Os
propongo un viaje a una ciudad pequeña (16.194 habitantes) de la Alta Austria
cuyo nombre es Ansfelden. La ciudad no está lejos de Linz y, por tanto, no está
lejos del Danubio, pero, sobre todo está cerca del monasterio de San Florián,
un monasterio agustino con una biblioteca de 150.000 obras. San Florián fue un
mártir de Lorch que murió al ser arrojado con una gran piedra al cuello al río
Enns. En esta ciudad de Austria, allá por el año 1824, nace un niño que es hijo
de un maestro de escuela que además tocaba el órgano en la iglesia local. El
padre imbuyó muy temprano este gusto por la música al hijo, pero se murió
cuando el niño tan sólo tenía trece años. Este niño se pasó más de veinte años estudiando
música y, sobre todo, contrapunto y, a partir de sus cuarenta años, empezó a
componer sus primeras sinfonías que no gustaron a todo el mundo. Fijaos que he
escrito que se estuvo más de veinte años estudiando contrapunto y que esos
estudios se notan en el uso de la cuerda en sus sinfonías como muy bien vio mi
buen amigo Francisco José Hernández Ovejero,
el sabio de Acibelas, que, como persona delicada y sensible, no se queda
, al oír a Bruckner, tan sólo con los
metales (absolutamente necesarios en sus sinfonías sin los cuales no serían lo
que son porque son parte imprescindibles de la expresión bruckneriana), pero
que vendría a ser mutatis mutandis
aquello que decía Unamuno sobre la “rana” de Salamanca: No está mal venir a
Salamanca y ver la “rana”; lo malo es no ver más que la rana.
El
hombre de la Alta Austria seguía soltero
y soltero siguió hasta el fin de sus días. ¿Acaso no conoció el amor? No lo
sabemos, pero lo que sí sabemos es que conoció el Amor y que sus obras no se
pueden entender sin este Amor que las llenas por completo. Este niño – digamos ya
que se llamó Anton Bruckner-, no tiene composiciones “profanas” y, al igual que
nuestro Tomás Luis de Victoria, toda su obra fue ad maiorem Dei gloriam. Cierto es que hay obritas para piano más o
menos mundanales o un par de cuartetos de cuerda, pero estoy seguro que también
en ellos ese Amor estaba presente.
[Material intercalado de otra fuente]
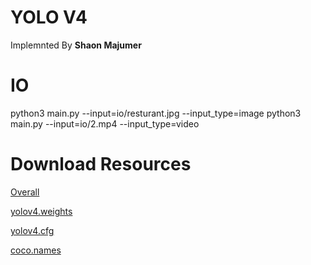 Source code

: # YOLO V4
Implemnted By **Shaon Majumer**

# IO
python3 main.py --input=io/resturant.jpg --input_type=image
python3 main.py --input=io/2.mp4 --input_type=video

# Download Resources
[Overall](https://wiki.loliot.net/docs/lang/python/libraries/yolov4/python-yolov4-about)

[yolov4.weights](https://drive.google.com/file/d/15P4cYyZ2Sd876HKAEWSmeRdFl_j-0upi/view)

[yolov4.cfg](https://github.com/hhk7734/tensorflow-yolov4/blob/master/config/yolov4.cfg)

[coco.names](https://github.com/hhk7734/tensorflow-yolov4/blob/master/test/dataset/coco.names) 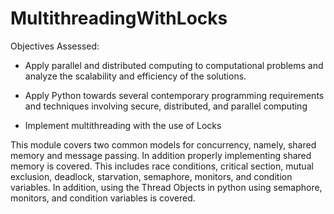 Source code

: # MultithreadingWithLocks

Objectives Assessed:

- Apply parallel and distributed computing to computational problems and analyze the scalability and efficiency of the solutions.

- Apply Python towards several contemporary programming requirements and techniques involving secure, distributed, and parallel computing  

- Implement multithreading with the use of Locks


This module covers two common models for concurrency, namely, shared memory and message passing.
In addition properly implementing shared memory is covered. This includes race conditions, critical section,
mutual exclusion, deadlock, starvation, semaphore, monitors, and condition variables. In addition, using the Thread Objects in python using semaphore, monitors, and condition variables is covered.
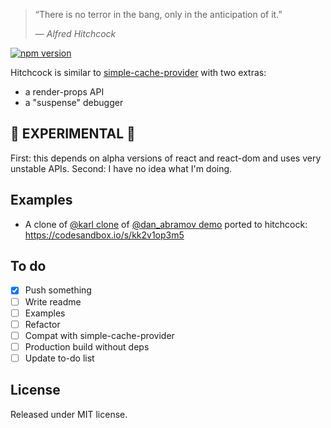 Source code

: > “There is no terror in the bang, only in the anticipation of it.”
>
> — <cite>Alfred Hitchcock</cite>

[![npm version](https://img.shields.io/npm/v/hitchcock.svg?style=flat)](https://www.npmjs.com/package/hitchcock)

Hitchcock is similar to [simple-cache-provider](https://github.com/facebook/react/tree/master/packages/simple-cache-provider) with two extras:

* a render-props API
* a "suspense" debugger

## 🚨 EXPERIMENTAL 🚨

First: this depends on alpha versions of react and react-dom and uses very unstable APIs. Second: I have no idea what I'm doing.

## Examples

* A clone of [@karl clone](https://github.com/karl/react-async-io-testbed) of [@dan_abramov demo](https://www.youtube.com/watch?v=6g3g0Q_XVb4) ported to hitchcock: https://codesandbox.io/s/kk2v1op3m5

## To do

* [x] Push something
* [ ] Write readme
* [ ] Examples
* [ ] Refactor
* [ ] Compat with simple-cache-provider
* [ ] Production build without deps
* [ ] Update to-do list

## License

Released under MIT license.
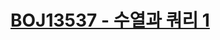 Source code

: # [BOJ13537 - 수열과 쿼리 1](https://www.acmicpc.net/problem/13537)
<!--tags: ds, merge sort tree, segtree, sorting-->
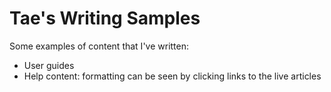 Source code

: # Tae's Writing Samples
Some examples of content that I've written:
- User guides
- Help content: formatting can be seen by clicking links to the live articles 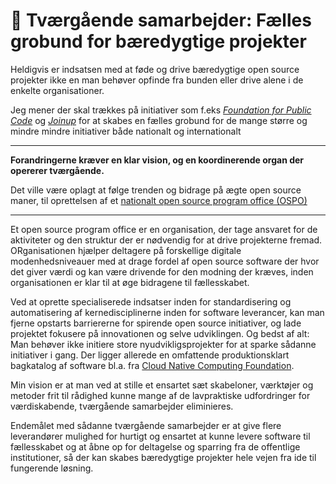 # 🤝 Tværgående samarbejder: Fælles grobund for bæredygtige projekter
Heldigvis er indsatsen med at føde og drive bæredygtige open source projekter ikke en man behøver opfinde fra bunden eller drive alene i de enkelte organisationer.

Jeg mener der skal trækkes på initiativer som f.eks *[Foundation for Public Code](https://publiccode.net/)* og *[Joinup](https://joinup.ec.europa.eu/collection/joinup/about)* for at skabes en fælles grobund for de mange større og mindre mindre initiativer både nationalt og internationalt


---

**Forandringerne kræver en klar vision, og en koordinerende organ der opererer tværgående.**

Det ville være oplagt at følge trenden og bidrage på ægte open source maner, til oprettelsen af et [nationalt open source program office (OSPO)](https://blog.opensource.org/what-is-an-open-source-program-office-and-why-you-should-have-one/)

---

Et open source program office er en organisation, der tage ansvaret for de aktiviteter og den struktur der er nødvendig for at drive projekterne fremad. ORganisationen hjælper deltagere på forskellige digitale modenhedsniveauer med at drage fordel af open source software der hvor det giver værdi og kan være drivende for den modning der kræves, inden organisationen er klar til at øge bidragene til fællesskabet. 

Ved at oprette specialiserede indsatser inden for standardisering og automatisering af kernedisciplinerne inden for software leverancer, kan man fjerne opstarts barriererne for spirende open source initiativer, og lade projektet fokusere på innovationen og selve udviklingen. Og bedst af alt: Man behøver ikke initiere store nyudvikligsprojekter for at sparke sådanne initiativer i gang. Der ligger allerede en omfattende produktionsklart bagkatalog af software bl.a. fra [Cloud Native Computing Foundation](https://www.cncf.io/projects/). 

Min vision er at man ved at stille et ensartet sæt skabeloner, værktøjer og metoder frit til rådighed kunne mange af de lavpraktiske udfordringer for værdiskabende, tværgående samarbejder eliminieres.

Endemålet med  sådanne tværgående samarbejder er at give flere leverandører mulighed for hurtigt og ensartet at kunne levere software til fællesskabet og at åbne op for deltagelse og sparring fra de offentlige institutioner, så der kan skabes bæredygtige projekter hele vejen fra ide til fungerende løsning.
Bruckner fue una especie de monje-músico y
en sus maravillosas sinfonías no encontramos el amor concretado en lo humano (así
en mi muy querido Mahler), sino que aquel niño de Ansfelden se entrega a su
Padre con una más que sincera devoción. Bruckner, repito, fue un monje laico,
un ser entregado a la Luz y al Amor. Y, perdonadme, pero creo que es muy
difícil entender su obra si no partimos de esta sencilla afirmación.